LOSS, THEFT OR DAMAGE29.      When a form CAFIB 20 or 22 is lost, stolen or damaged:
      a.     the loss, theft or damage shall be reported by the member within
               24 hours of the occurrence, to the base or unit security officer;
        
         b.     Annex A shall be completed in triplicate and distributed as
               indicated in the Annex;

        c.     the loss, theft or damage shall be investigated by the military
               police if the unit security officer deems such action is
               warranted;

        d.     if entitlement exists, a replacement I Card shall be issued; and

        e.     if the findings of the investigation indicate that the loss or
               damage was caused or contributed to by wilfulness or negligence-

               (1)   in the case of members of the CF, the CO shall consider
                       whether the loss or damage was the result of a willful or
                       negligent act on the part of the cardholder.
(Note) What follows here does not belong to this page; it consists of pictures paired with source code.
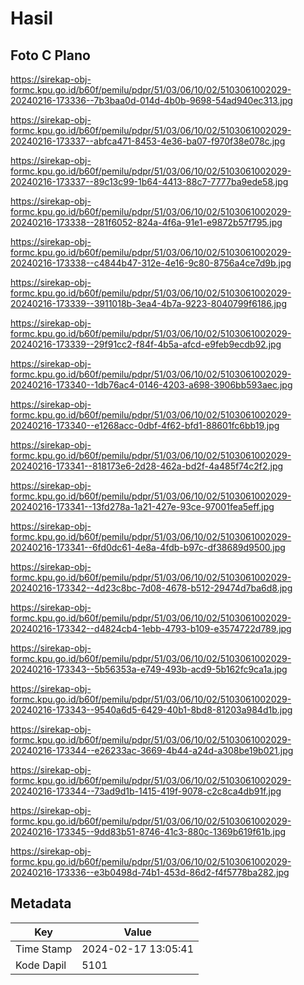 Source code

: # Hasil

## Foto C Plano

https://sirekap-obj-formc.kpu.go.id/b60f/pemilu/pdpr/51/03/06/10/02/5103061002029-20240216-173336--7b3baa0d-014d-4b0b-9698-54ad940ec313.jpg

https://sirekap-obj-formc.kpu.go.id/b60f/pemilu/pdpr/51/03/06/10/02/5103061002029-20240216-173337--abfca471-8453-4e36-ba07-f970f38e078c.jpg

https://sirekap-obj-formc.kpu.go.id/b60f/pemilu/pdpr/51/03/06/10/02/5103061002029-20240216-173337--89c13c99-1b64-4413-88c7-7777ba9ede58.jpg

https://sirekap-obj-formc.kpu.go.id/b60f/pemilu/pdpr/51/03/06/10/02/5103061002029-20240216-173338--281f6052-824a-4f6a-91e1-e9872b57f795.jpg

https://sirekap-obj-formc.kpu.go.id/b60f/pemilu/pdpr/51/03/06/10/02/5103061002029-20240216-173338--c4844b47-312e-4e16-9c80-8756a4ce7d9b.jpg

https://sirekap-obj-formc.kpu.go.id/b60f/pemilu/pdpr/51/03/06/10/02/5103061002029-20240216-173339--3911018b-3ea4-4b7a-9223-8040799f6186.jpg

https://sirekap-obj-formc.kpu.go.id/b60f/pemilu/pdpr/51/03/06/10/02/5103061002029-20240216-173339--29f91cc2-f84f-4b5a-afcd-e9feb9ecdb92.jpg

https://sirekap-obj-formc.kpu.go.id/b60f/pemilu/pdpr/51/03/06/10/02/5103061002029-20240216-173340--1db76ac4-0146-4203-a698-3906bb593aec.jpg

https://sirekap-obj-formc.kpu.go.id/b60f/pemilu/pdpr/51/03/06/10/02/5103061002029-20240216-173340--e1268acc-0dbf-4f62-bfd1-88601fc6bb19.jpg

https://sirekap-obj-formc.kpu.go.id/b60f/pemilu/pdpr/51/03/06/10/02/5103061002029-20240216-173341--818173e6-2d28-462a-bd2f-4a485f74c2f2.jpg

https://sirekap-obj-formc.kpu.go.id/b60f/pemilu/pdpr/51/03/06/10/02/5103061002029-20240216-173341--13fd278a-1a21-427e-93ce-97001fea5eff.jpg

https://sirekap-obj-formc.kpu.go.id/b60f/pemilu/pdpr/51/03/06/10/02/5103061002029-20240216-173341--6fd0dc61-4e8a-4fdb-b97c-df38689d9500.jpg

https://sirekap-obj-formc.kpu.go.id/b60f/pemilu/pdpr/51/03/06/10/02/5103061002029-20240216-173342--4d23c8bc-7d08-4678-b512-29474d7ba6d8.jpg

https://sirekap-obj-formc.kpu.go.id/b60f/pemilu/pdpr/51/03/06/10/02/5103061002029-20240216-173342--d4824cb4-1ebb-4793-b109-e3574722d789.jpg

https://sirekap-obj-formc.kpu.go.id/b60f/pemilu/pdpr/51/03/06/10/02/5103061002029-20240216-173343--5b56353a-e749-493b-acd9-5b162fc9ca1a.jpg

https://sirekap-obj-formc.kpu.go.id/b60f/pemilu/pdpr/51/03/06/10/02/5103061002029-20240216-173343--9540a6d5-6429-40b1-8bd8-81203a984d1b.jpg

https://sirekap-obj-formc.kpu.go.id/b60f/pemilu/pdpr/51/03/06/10/02/5103061002029-20240216-173344--e26233ac-3669-4b44-a24d-a308be19b021.jpg

https://sirekap-obj-formc.kpu.go.id/b60f/pemilu/pdpr/51/03/06/10/02/5103061002029-20240216-173344--73ad9d1b-1415-419f-9078-c2c8ca4db91f.jpg

https://sirekap-obj-formc.kpu.go.id/b60f/pemilu/pdpr/51/03/06/10/02/5103061002029-20240216-173345--9dd83b51-8746-41c3-880c-1369b619f61b.jpg

https://sirekap-obj-formc.kpu.go.id/b60f/pemilu/pdpr/51/03/06/10/02/5103061002029-20240216-173336--e3b0498d-74b1-453d-86d2-f4f5778ba282.jpg


## Metadata

| Key        | Value               |
| ---------- | ------------------- |
| Time Stamp | 2024-02-17 13:05:41 |
| Kode Dapil | 5101                |



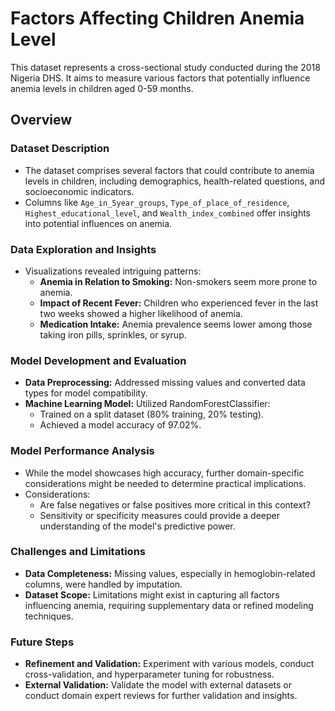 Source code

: # Factors Affecting Children Anemia Level

This dataset represents a cross-sectional study conducted during the 2018 Nigeria DHS. It aims to measure various factors that potentially influence anemia levels in children aged 0-59 months.

## Overview

### Dataset Description
- The dataset comprises several factors that could contribute to anemia levels in children, including demographics, health-related questions, and socioeconomic indicators.
- Columns like `Age_in_5year_groups`, `Type_of_place_of_residence`, `Highest_educational_level`, and `Wealth_index_combined` offer insights into potential influences on anemia.

### Data Exploration and Insights
- Visualizations revealed intriguing patterns:
  - **Anemia in Relation to Smoking:** Non-smokers seem more prone to anemia.
  - **Impact of Recent Fever:** Children who experienced fever in the last two weeks showed a higher likelihood of anemia.
  - **Medication Intake:** Anemia prevalence seems lower among those taking iron pills, sprinkles, or syrup.

### Model Development and Evaluation
- **Data Preprocessing:** Addressed missing values and converted data types for model compatibility.
- **Machine Learning Model:** Utilized RandomForestClassifier:
  - Trained on a split dataset (80% training, 20% testing).
  - Achieved a model accuracy of 97.02%.

### Model Performance Analysis
- While the model showcases high accuracy, further domain-specific considerations might be needed to determine practical implications.
- Considerations:
  - Are false negatives or false positives more critical in this context?
  - Sensitivity or specificity measures could provide a deeper understanding of the model's predictive power.

### Challenges and Limitations
- **Data Completeness:** Missing values, especially in hemoglobin-related columns, were handled by imputation.
- **Dataset Scope:** Limitations might exist in capturing all factors influencing anemia, requiring supplementary data or refined modeling techniques.

### Future Steps
- **Refinement and Validation:** Experiment with various models, conduct cross-validation, and hyperparameter tuning for robustness.
- **External Validation:** Validate the model with external datasets or conduct domain expert reviews for further validation and insights.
If this is
                       deemed to be the case, the CO may authorize an
                       administrative deduction of $25.00 pursuant to QR&O,
                       Chapter 38 to offset the cost of a replacement I Card. This
                       does not preclude disciplinary action by the CO, and

               (2)   in the case of Allied Forces personnel and their dependants,
                       no disciplinary or administrative action will be taken.
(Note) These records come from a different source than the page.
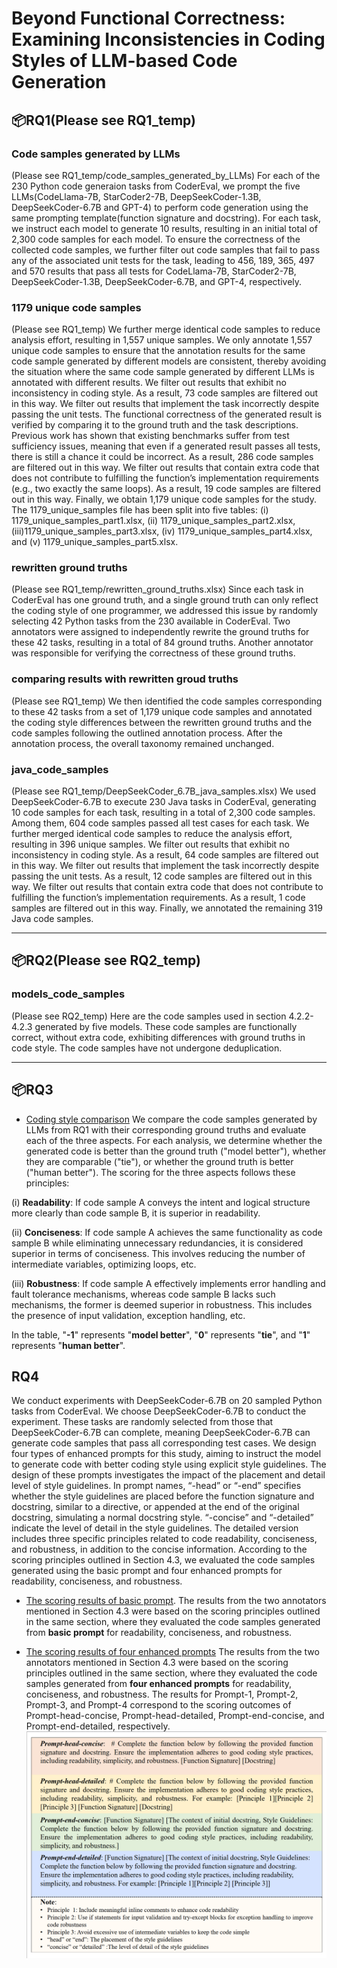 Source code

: # Beyond Functional Correctness: Examining Inconsistencies in Coding Styles of LLM-based Code Generation

## 📦RQ1(Please see RQ1_temp)
### Code samples generated by LLMs 
(Please see RQ1_temp/code_samples_generated_by_LLMs) For each of the 230 Python code generaion tasks from CoderEval, we prompt the five LLMs(CodeLlama-7B, StarCoder2-7B, DeepSeekCoder-1.3B, DeepSeekCoder-6.7B and GPT-4) to perform code generation using the same prompting template(function signature and docstring). For each task, we instruct each model to generate 10 results, resulting in an initial total of 2,300 code samples for each model. To ensure the correctness of the collected code samples, we further filter out code samples that fail to pass any of the associated unit tests for the task, leading to 456, 189, 365, 497 and 570 results that pass all tests for CodeLlama-7B, StarCoder2-7B, DeepSeekCoder-1.3B, DeepSeekCoder-6.7B, and GPT-4, respectively.

### 1179 unique code samples
(Please see RQ1_temp) We further merge identical code samples to reduce analysis effort, resulting in 1,557 unique samples. We only annotate 1,557 unique code samples to ensure that the annotation results for the same code sample generated by different models are consistent, thereby avoiding the situation where the same code sample generated by different LLMs is annotated with different results. We filter out results that exhibit no inconsistency in coding style. As a result, 73 code samples are filtered out in this way. We filter out results that implement the task incorrectly despite passing the unit tests. The functional correctness of the generated result is verified by comparing it to the ground truth and the task descriptions. Previous work has shown that existing benchmarks suffer from test sufficiency issues, meaning that even if a generated result passes all tests, there is still a chance it could be incorrect. As a result, 286 code samples are filtered out in this way. We filter out results that contain extra code that does not contribute to fulfilling the function’s implementation requirements (e.g., two exactly the same loops). As a result, 19 code samples are filtered out in this way. Finally, we obtain 1,179 unique code samples for the study. The 1179_unique_samples file has been split into five tables: (i) 1179_unique_samples_part1.xlsx, (ii) 1179_unique_samples_part2.xlsx,  (iii)1179_unique_samples_part3.xlsx, (iv) 1179_unique_samples_part4.xlsx, and (v) 1179_unique_samples_part5.xlsx.

### rewritten ground truths
(Please see RQ1_temp/rewritten_ground_truths.xlsx) Since each task in CoderEval has one ground truth, and a single ground truth can only reflect the coding style of one programmer, we addressed this issue by randomly selecting 42 Python tasks from the 230 available in CoderEval. Two annotators were assigned to independently rewrite the ground truths for these 42 tasks, resulting in a total of 84 ground truths. Another annotator was responsible for verifying the correctness of these ground truths.

### comparing results with rewritten groud truths
(Please see RQ1_temp) We then identified the code samples corresponding to these 42 tasks from a set of 1,179 unique code samples and annotated the coding style differences between the rewritten ground truths and the code samples following the outlined annotation process. After the annotation process, the overall taxonomy remained unchanged.

### java_code_samples
(Please see RQ1_temp/DeepSeekCoder_6.7B_java_samples.xlsx) We used DeepSeekCoder-6.7B to execute 230 Java tasks in CoderEval, generating 10 code samples for each task, resulting in a total of 2,300 code samples. Among them, 604 code samples passed all test cases for each task. We further merged identical code samples to reduce the analysis effort, resulting in 396 unique samples. We filter out results that exhibit no inconsistency in coding style. As a result, 64 code samples are filtered out in this way. We filter out results that implement the task incorrectly despite passing the unit tests. As a result, 12 code samples are filtered out in this way. We filter out results that contain extra code that does not contribute to fulfilling the function’s implementation requirements. As a result, 1 code samples are filtered out in this way. Finally, we annotated the remaining 319 Java code samples.

---

## 📦RQ2(Please see RQ2_temp)
### models_code_samples
(Please see RQ2_temp)  Here are the code samples used in section 4.2.2-4.2.3 generated by five models. These code samples are functionally correct, without extra code, exhibiting differences with ground truths in code style. The code samples have not undergone deduplication.

---


## 📦RQ3
- [Coding style comparison](https://github.com/DeepSoftwareAnalytics/Coding-Style-Empirical/tree/main/RQ3_temp) We compare the code samples generated by LLMs from RQ1 with their corresponding ground truths and evaluate each of the three aspects. For each analysis, we determine whether the generated code is better than the ground truth ("model better"), whether they are comparable ("tie"), or whether the ground truth is better ("human better"). The scoring for the three aspects follows these principles:

(i) **Readability**: If code sample A conveys the intent and logical structure more clearly than code sample B, it is superior in readability.

(ii) **Conciseness**: If code sample A achieves the same functionality as code sample B while eliminating unnecessary redundancies, it is considered superior in terms of conciseness. This involves reducing the number of intermediate variables, optimizing loops, etc.

(iii) **Robustness**: If code sample A effectively implements error handling and fault tolerance mechanisms, whereas code sample B lacks such mechanisms, the former is deemed superior in robustness. This includes the presence of input validation, exception handling, etc.

In the table, "**-1**" represents "**model better**", "**0**" represents "**tie**", and "**1**" represents "**human better**".

## RQ4
We conduct experiments with DeepSeekCoder-6.7B on 20 sampled Python tasks from CoderEval. We choose DeepSeekCoder-6.7B to conduct the experiment. These tasks are randomly selected from those that DeepSeekCoder-6.7B can complete, meaning DeepSeekCoder-6.7B can generate code samples that pass all corresponding test cases. We design four types of enhanced prompts for this study, aiming to instruct the model to generate code with better coding style using explicit style guidelines. The design of these prompts investigates the impact of the placement and detail level of style guidelines. In prompt names, “-head” or “-end” specifies whether the style guidelines are placed before the function signature and docstring, similar to a directive, or appended at the end of the original docstring, simulating a normal docstring style. “-concise” and “-detailed” indicate the level of detail in the style guidelines. The detailed version includes three specific principles related to code readability, conciseness, and robustness, in addition to the concise information. According to the scoring principles outlined in Section 4.3, we evaluated the code samples generated using the basic prompt and four enhanced prompts for readability, conciseness, and robustness. 

- [The scoring results of basic prompt](https://github.com/DeepSoftwareAnalytics/Coding-Style-Empirical/blob/main/RQ4_temp/scoring_results_basic_prompt.xlsx). The results from the two annotators mentioned in Section 4.3 were based on the scoring principles outlined in the same section, where they evaluated the code samples generated from **basic prompt** for readability, conciseness, and robustness.

- [The scoring results of four enhanced prompts](https://github.com/DeepSoftwareAnalytics/Coding-Style-Empirical/blob/main/RQ4_temp/scoring_results_enhanced_prompts.xlsx) The results from the two annotators mentioned in Section 4.3 were based on the scoring principles outlined in the same section, where they evaluated the code samples generated from **four enhanced prompts** for readability, conciseness, and robustness. The results for Prompt-1, Prompt-2, Prompt-3, and Prompt-4 correspond to the scoring outcomes of Prompt-head-concise, Prompt-head-detailed, Prompt-end-concise, and Prompt-end-detailed, respectively.
![Prompt templates](https://github.com/DeepSoftwareAnalytics/Coding-Style-Empirical/blob/main/images/prompts-4.png)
Accepting personal responsibility is one of the key factors in learning to become an effective leader. Small pain now may save your "friend" a great deal of pain in the future. Encourage your "friend" to report it to the MPs or Unit Security Officer, complete with all the circumstances of the loss and his/her explanation of why he/she has failed to report it to date.

Good luck.


----------



## Kat Stevens (6 Sep 2005)

Take his lumps. It's his responsibility to report lost/stolen/destroyed DND ID.   If he reported his drivers license, bank and credit cards as missing, why not his mil ID?


----------



## Ex-Dragoon (6 Sep 2005)

Going on 6 months without informing his chain of command he deserves what he gets. What he did was attributed to a major security violation and in this day and age PERSEC has become even more crucial. Personally I hope he gets the boot.


----------



## MikeM (6 Sep 2005)

Friend? Or do you mean YOU?


----------



## Bzzliteyr (7 Sep 2005)

Doesn't matter who it is, the fact is that the loss of a members ID card is a significant thing.  I try to explain that to my troops that you think you may be protecting yourself by not reporting it and hoping you'll find it, but in that 6 months of inactivity, someone may have had the chance to use that ID in a malicious manner.  
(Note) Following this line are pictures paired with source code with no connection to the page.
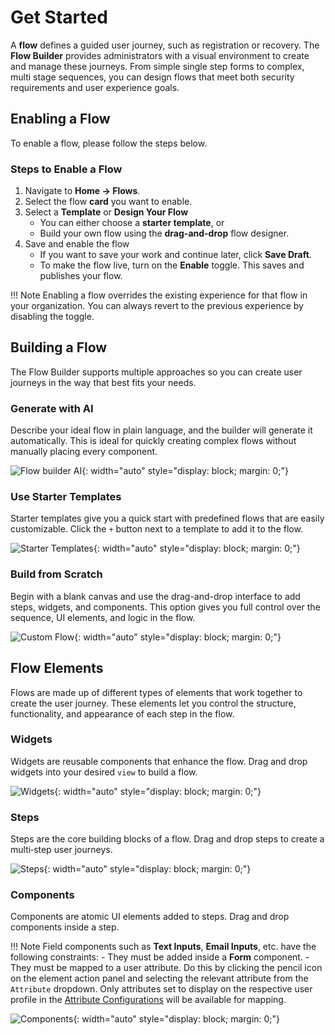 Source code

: # Get Started

A **flow** defines a guided user journey, such as registration or recovery. The **Flow Builder** provides administrators with a visual environment to create and manage these journeys. From simple single step forms to complex, multi stage sequences, you can design flows that meet both security requirements and user experience goals.

## Enabling a Flow

To enable a flow, please follow the steps below.

### Steps to Enable a Flow

1. Navigate to **Home → Flows**.
2. Select the flow **card** you want to enable.
3. Select a **Template** or **Design Your Flow** <br>
    - You can either choose a **starter template**, or
    - Build your own flow using the **drag-and-drop** flow designer.
4. Save and enable the flow <br>
    - If you want to save your work and continue later, click **Save Draft**.
    - To make the flow live, turn on the **Enable** toggle. This saves and publishes your flow.

!!! Note
    Enabling a flow overrides the existing experience for that flow in your organization. You can always revert to the previous experience by disabling the toggle.

## Building a Flow

The Flow Builder supports multiple approaches so you can create user journeys in the way that best fits your needs.

### Generate with AI

Describe your ideal flow in plain language, and the builder will generate it automatically. This is ideal for quickly creating complex flows without manually placing every component.

![Flow builder AI]({{base_path}}/assets/img/guides/flows/flow-builder-generate-with-ai.png){: width="auto" style="display: block; margin: 0;"}

### Use Starter Templates

Starter templates give you a quick start with predefined flows that are easily customizable. Click the `+` button next to a template to add it to the flow.

![Starter Templates]({{base_path}}/assets/img/guides/flows/flow-builder-starter-templates.png){: width="auto" style="display: block; margin: 0;"}

### Build from Scratch

Begin with a blank canvas and use the drag-and-drop interface to add steps, widgets, and components. This option gives you full control over the sequence, UI elements, and logic in the flow.

![Custom Flow]({{base_path}}/assets/img/guides/flows/flow-builder-custom-flow.png){: width="auto" style="display: block; margin: 0;"}

## Flow Elements

Flows are made up of different types of elements that work together to create the user journey. These elements let you control the structure, functionality, and appearance of each step in the flow.

### Widgets

Widgets are reusable components that enhance the flow. Drag and drop widgets into your desired `view` to build a flow.

![Widgets]({{base_path}}/assets/img/guides/flows/flow-builder-widgets.gif){: width="auto" style="display: block; margin: 0;"}

### Steps

Steps are the core building blocks of a flow. Drag and drop steps to create a multi‑step user journeys.

![Steps]({{base_path}}/assets/img/guides/flows/flow-builder-steps.gif){: width="auto" style="display: block; margin: 0;"}

### Components

Components are atomic UI elements added to steps. Drag and drop components inside a step.

!!! Note
    Field components such as **Text Inputs**, **Email Inputs**, etc. have the following constraints:
    - They must be added inside a **Form** component.
    - They must be mapped to a user attribute. Do this by clicking the pencil icon on the element action panel and selecting the relevant attribute from the `Attribute` dropdown. Only attributes set to display on the respective user profile in the [Attribute Configurations]({{base_path}}/guides/users/attributes/manage-attributes) will be available for mapping.

![Components]({{base_path}}/assets/img/guides/flows/flow-builder-components.gif){: width="auto" style="display: block; margin: 0;"}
Had it been "red-flagged" as soon as it was lost, then Pte. Bloggings (who is really a terrorist with a stoled I card) wouldn't have access to NDHQ or other areas.  That's why we report things like that.. to protect ourselves and the people we work with.

Good luck.


----------



## Armymedic (7 Sep 2005)

And besides all the legal and security issues, people lose thier ID cards occasionally. A missing ID card may get you in a small bit of trouble, BUT

reporting it immediately is the responsible thing to do! Be an adult and admit your mistake.


----------



## BKells (8 Sep 2005)

If I read that, the worst that'll happen is a 25$ fine. I've had more for less.


----------



## Fishbone Jones (8 Sep 2005)

Well you read it wrong. He can have a deduction of $25.00 to pay for a new card. This does not include what he could be fined if he's charged. Not to mention the record upon conviction.


----------



## Infanteer (8 Sep 2005)

...like a 129 for not reporting it immediately.


----------



## S McKee (8 Sep 2005)

Although it is chargeable, whether or not he does the hatless dance depends on how charge happy his CO is. He'll probably have to fill out an affidavit stating that he lost his card, and he'll have to do some fancy talking to explain why it took him 6 months to report it. It has been my experience that we don't take this thing too seriously.


----------



## Fishbone Jones (8 Sep 2005)

Jumper said:
			
		

> It has been my experience that we don't take this thing too seriously.


 -or-
Given the times we live in, maybe his CO will decide it's about time someone did.


----------



## Chimo (8 Sep 2005)

I can't believe that he hasn't used his ID Card in six months +.


----------



## Navalsnpr (8 Sep 2005)

This person should be doing the hat-less dance and the base he gained access to should have their SOP's reviewed and updated.

If you are not part of the solution, you are part of the problem!


----------



## FormerHorseGuard (8 Sep 2005)

had he or she reported it within 24 to 48  hours of it happening it would not be a big deal. I lost mine, i got ripped a new one by the MasterSeaman in the office,  The Admin Officer laughed at me and told me better not do it again. The MP who had reissue me a new ID card was not very happy i lost it all within 3 days of getting it.  
I would be more worried that  someone has turned it in and it is waiting at the unit to be given back and the secruity officer is waiting to see how it takes the person to fess up. 
Turn your lost kit report in now and deal with the cost and possible charges before you get too deep


----------



## Blakey (8 Sep 2005)

> Had it been "red-flagged" as soon as it was lost, then Pte. Bloggings (who is really a terrorist with a stoled I card) wouldn't have access to NDHQ or other areas.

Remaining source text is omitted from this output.